= What the exercise asks =
Search term "assert": copy each line of the records that contains it.

##############################

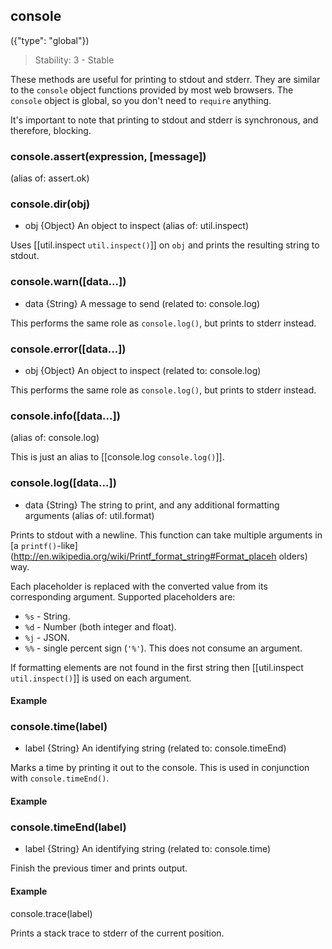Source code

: ## console
({"type": "global"})

> Stability: 3 - Stable
    
These methods are useful for printing to stdout and stderr. They are similar to
the `console` object functions provided by most web browsers. The `console`
object is global, so you don't need to `require` anything.

It's important to note that printing to stdout and stderr is synchronous, and
therefore, blocking.


### console.assert(expression, [message])
(alias of: assert.ok)


### console.dir(obj)
- obj {Object}  An object to inspect
(alias of: util.inspect)

Uses [[util.inspect `util.inspect()`]] on `obj` and prints the resulting string
to stdout.


### console.warn([data...])
- data {String}  A message to send
(related to: console.log)

This performs the same role as `console.log()`, but prints to stderr instead.


### console.error([data...])
- obj {Object}  An object to inspect
(related to: console.log)

This performs the same role as `console.log()`, but prints to stderr instead.



### console.info([data...])
(alias of: console.log)

This is just an alias to [[console.log `console.log()`]].


### console.log([data...])
- data {String}   The string to print, and any additional formatting arguments
(alias of: util.format)

Prints to stdout with a newline. This function can take multiple arguments in [a
`printf()`-like](http://en.wikipedia.org/wiki/Printf_format_string#Format_placeh
olders) way.
     
Each placeholder is replaced with the converted value from its corresponding
argument. Supported placeholders are:

* `%s` - String.
* `%d` - Number (both integer and float).
* `%j` - JSON.
* `%%` - single percent sign (`'%'`). This does not consume an argument.

If formatting elements are not found in the first string then [[util.inspect
`util.inspect()`]] is used on each argument. 

#### Example

<script src='http://snippets.c9.io/github.com/c9/nodemanual.org-examples/nodejs_ref_guide/console/console.log.js?linestart=3&lineend=0&showlines=false' defer='defer'></script>

### console.time(label)
- label {String}  An identifying string
(related to: console.timeEnd)

Marks a time by printing it out to the console. This is used in conjunction with
`console.timeEnd()`.

#### Example

<script src='http://snippets.c9.io/github.com/c9/nodemanual.org-examples/nodejs_ref_guide/console/console.time.js?linestart=3&lineend=0&showlines=false' defer='defer'></script>


### console.timeEnd(label)
- label {String}  An identifying string
(related to: console.time)

Finish the previous timer and prints output.

#### Example

<script src='http://snippets.c9.io/github.com/c9/nodemanual.org-examples/nodejs_ref_guide/console/console.time.js?linestart=3&lineend=0&showlines=false' defer='defer'></script>

console.trace(label)

Prints a stack trace to stderr of the current position.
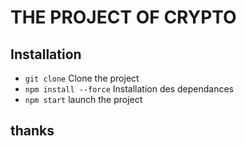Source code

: # THE PROJECT OF CRYPTO

## Installation

- `git clone` Clone the project
- `npm install --force` Installation des dependances
- `npm start` launch the project


## thanks 

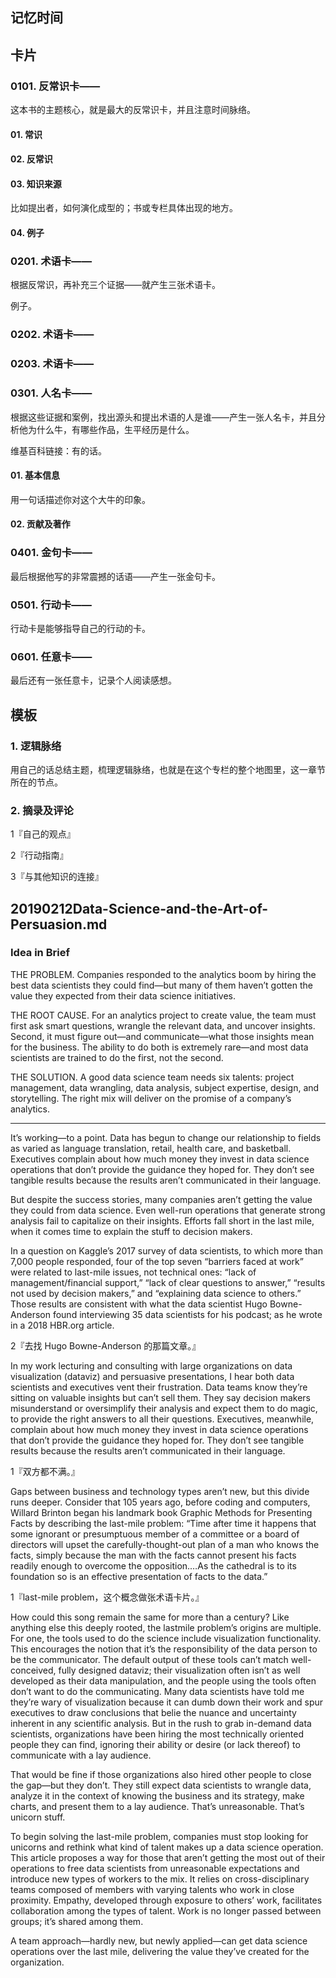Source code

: ## 记忆时间

## 卡片

### 0101. 反常识卡——

这本书的主题核心，就是最大的反常识卡，并且注意时间脉络。

#### 01. 常识

#### 02. 反常识

#### 03. 知识来源

比如提出者，如何演化成型的；书或专栏具体出现的地方。

#### 04. 例子

### 0201. 术语卡——

根据反常识，再补充三个证据——就产生三张术语卡。

例子。

### 0202. 术语卡——

### 0203. 术语卡——

### 0301. 人名卡——

根据这些证据和案例，找出源头和提出术语的人是谁——产生一张人名卡，并且分析他为什么牛，有哪些作品，生平经历是什么。

维基百科链接：有的话。

#### 01. 基本信息

用一句话描述你对这个大牛的印象。

#### 02. 贡献及著作

### 0401. 金句卡——

最后根据他写的非常震撼的话语——产生一张金句卡。

### 0501. 行动卡——

行动卡是能够指导自己的行动的卡。

### 0601. 任意卡——

最后还有一张任意卡，记录个人阅读感想。

## 模板

### 1. 逻辑脉络

用自己的话总结主题，梳理逻辑脉络，也就是在这个专栏的整个地图里，这一章节所在的节点。

### 2. 摘录及评论

1『自己的观点』

2『行动指南』

3『与其他知识的连接』

## 20190212Data-Science-and-the-Art-of-Persuasion.md

### Idea in Brief

THE PROBLEM. Companies responded to the analytics boom by hiring the best data scientists they could find—but many of them haven’t gotten the value they expected from their data science initiatives.

THE ROOT CAUSE. For an analytics project to create value, the team must first ask smart questions, wrangle the relevant data, and uncover insights. Second, it must figure out—and communicate—what those insights mean for the business. The ability to do both is extremely rare—and most data scientists are trained to do the first, not the second.

THE SOLUTION. A good data science team needs six talents: project management, data wrangling, data analysis, subject expertise, design, and storytelling. The right mix will deliver on the promise of a company’s analytics.

---

It’s working—to a point. Data has begun to change our relationship to fields as varied as language translation, retail, health care, and basketball. Executives complain about how much money they invest in data science operations that don’t provide the guidance they hoped for. They don’t see tangible results because the results aren’t communicated in their language.

But despite the success stories, many companies aren’t getting the value they could from data science. Even well-run operations that generate strong analysis fail to capitalize on their insights. Efforts fall short in the last mile, when it comes time to explain the stuff to decision makers.

In a question on Kaggle’s 2017 survey of data scientists, to which more than 7,000 people responded, four of the top seven “barriers faced at work” were related to last-mile issues, not technical ones: “lack of management/financial support,” “lack of clear questions to answer,” “results not used by decision makers,” and “explaining data science to others.” Those results are consistent with what the data scientist Hugo Bowne-Anderson found interviewing 35 data scientists for his podcast; as he wrote in a 2018 HBR.org article.

2『去找 Hugo Bowne-Anderson 的那篇文章。』

In my work lecturing and consulting with large organizations on data visualization (dataviz) and persuasive presentations, I hear both data scientists and executives vent their frustration. Data teams know they’re sitting on valuable insights but can’t sell them. They say decision makers misunderstand or oversimplify their analysis and expect them to do magic, to provide the right answers to all their questions. Executives, meanwhile, complain about how much money they invest in data science operations that don’t provide the guidance they hoped for. They don’t see tangible results because the results aren’t communicated in their language.

1『双方都不满。』

Gaps between business and technology types aren’t new, but this divide runs deeper. Consider that 105 years ago, before coding and computers, Willard Brinton began his landmark book Graphic Methods for Presenting Facts by describing the last-mile problem: “Time after time it happens that some ignorant or presumptuous member of a committee or a board of directors will upset the carefully-thought-out plan of a man who knows the facts, simply because the man with the facts cannot present his facts readily enough to overcome the opposition.…As the cathedral is to its foundation so is an effective presentation of facts to the data.”

1『last-mile problem，这个概念做张术语卡片。』

How could this song remain the same for more than a century? Like anything else this deeply rooted, the lastmile problem’s origins are multiple. For one, the tools used to do the science include visualization functionality. This encourages the notion that it’s the responsibility of the data person to be the communicator. The default output of these tools can’t match well-conceived, fully designed dataviz; their visualization often isn’t as well developed as their data manipulation, and the people using the tools often don’t want to do the communicating. Many data scientists have told me they’re wary of visualization because it can dumb down their work and spur executives to draw conclusions that belie the nuance and uncertainty inherent in any scientific analysis. But in the rush to grab in-demand data scientists, organizations have been hiring the most technically oriented people they can find, ignoring their ability or desire (or lack thereof) to communicate with a lay audience.

That would be fine if those organizations also hired other people to close the gap—but they don’t. They still expect data scientists to wrangle data, analyze it in the context of knowing the business and its strategy, make charts, and present them to a lay audience. That’s unreasonable. That’s unicorn stuff.

To begin solving the last-mile problem, companies must stop looking for unicorns and rethink what kind of talent makes up a data science operation. This article proposes a way for those that aren’t getting the most out of their operations to free data scientists from unreasonable expectations and introduce new types of workers to the mix. It relies on cross-disciplinary teams composed of members with varying talents who work in close proximity. Empathy, developed through exposure to others’ work, facilitates collaboration among the types of talent. Work is no longer passed between groups; it’s shared among them.

A team approach—hardly new, but newly applied—can get data science operations over the last mile, delivering the value they’ve created for the organization.


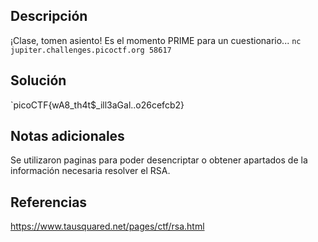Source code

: ## Descripción
¡Clase, tomen asiento! Es el momento PRIME para un cuestionario... `nc jupiter.challenges.picoctf.org 58617`
## Solución 
`picoCTF{wA8_th4t$_ill3aGal..o26cefcb2}

## Notas adicionales
Se utilizaron paginas para poder desencriptar o obtener apartados de la información necesaria resolver el RSA.

## Referencias
https://www.tausquared.net/pages/ctf/rsa.html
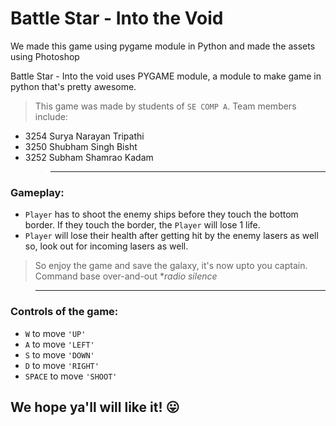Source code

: # Battle Star - Into the Void

We made this game using pygame module in Python and made the assets using Photoshop

Battle Star - Into the void uses PYGAME module, a module to make game in python that's pretty awesome.

> This game was made by students of `SE COMP A`. Team members include:

- 3254 Surya Narayan Tripathi
- 3250 Shubham Singh Bisht
- 3252 Subham Shamrao Kadam
  > ***

### Gameplay:

- `Player` has to shoot the enemy ships before they touch the bottom border. If they touch the border, the `Player` will lose 1 life.
- `Player` will lose their health after getting hit by the enemy lasers as well so, look out for incoming lasers as well.

> So enjoy the game and save the galaxy, it's now upto you captain. Command base over-and-out \*_radio silence_

> ---

### Controls of the game:

- `W` to move `'UP'`
- `A` to move `'LEFT'`
- `S` to move `'DOWN'`
- `D` to move `'RIGHT'`
- `SPACE` to move `'SHOOT'`

## We hope ya'll will like it! 😛
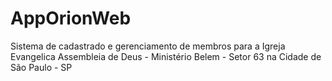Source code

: # AppOrionWeb
 Sistema de cadastrado e gerenciamento de membros para a Igreja Evangelica Assembleia de Deus - Ministério Belem - Setor 63 na Cidade de São Paulo - SP
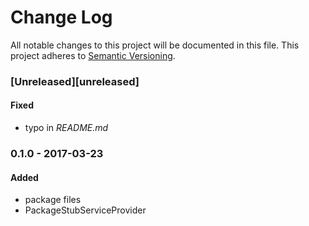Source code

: # Change Log
All notable changes to this project will be documented in this file.
This project adheres to [Semantic Versioning](http://semver.org/).

### [Unreleased][unreleased]

#### Fixed
- typo in _README.md_

### 0.1.0 - 2017-03-23
#### Added
- package files
- PackageStubServiceProvider

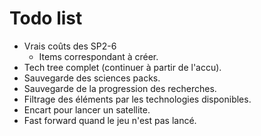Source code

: # Todo list

* Vrais coûts des SP2-6
    * Items correspondant à créer.
* Tech tree complet (continuer à partir de l'accu).
* Sauvegarde des sciences packs.
* Sauvegarde de la progression des recherches.
* Filtrage des éléments par les technologies disponibles.
* Encart pour lancer un satellite.
* Fast forward quand le jeu n'est pas lancé.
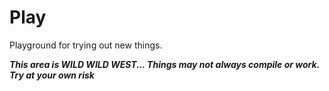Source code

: # Play
Playground for trying out new things.

**_This area is WILD WILD WEST... Things may not always compile or work. Try at your own risk_**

##############################

= Task solution =
### console.assert(expression, [message])
(alias of: assert.ok)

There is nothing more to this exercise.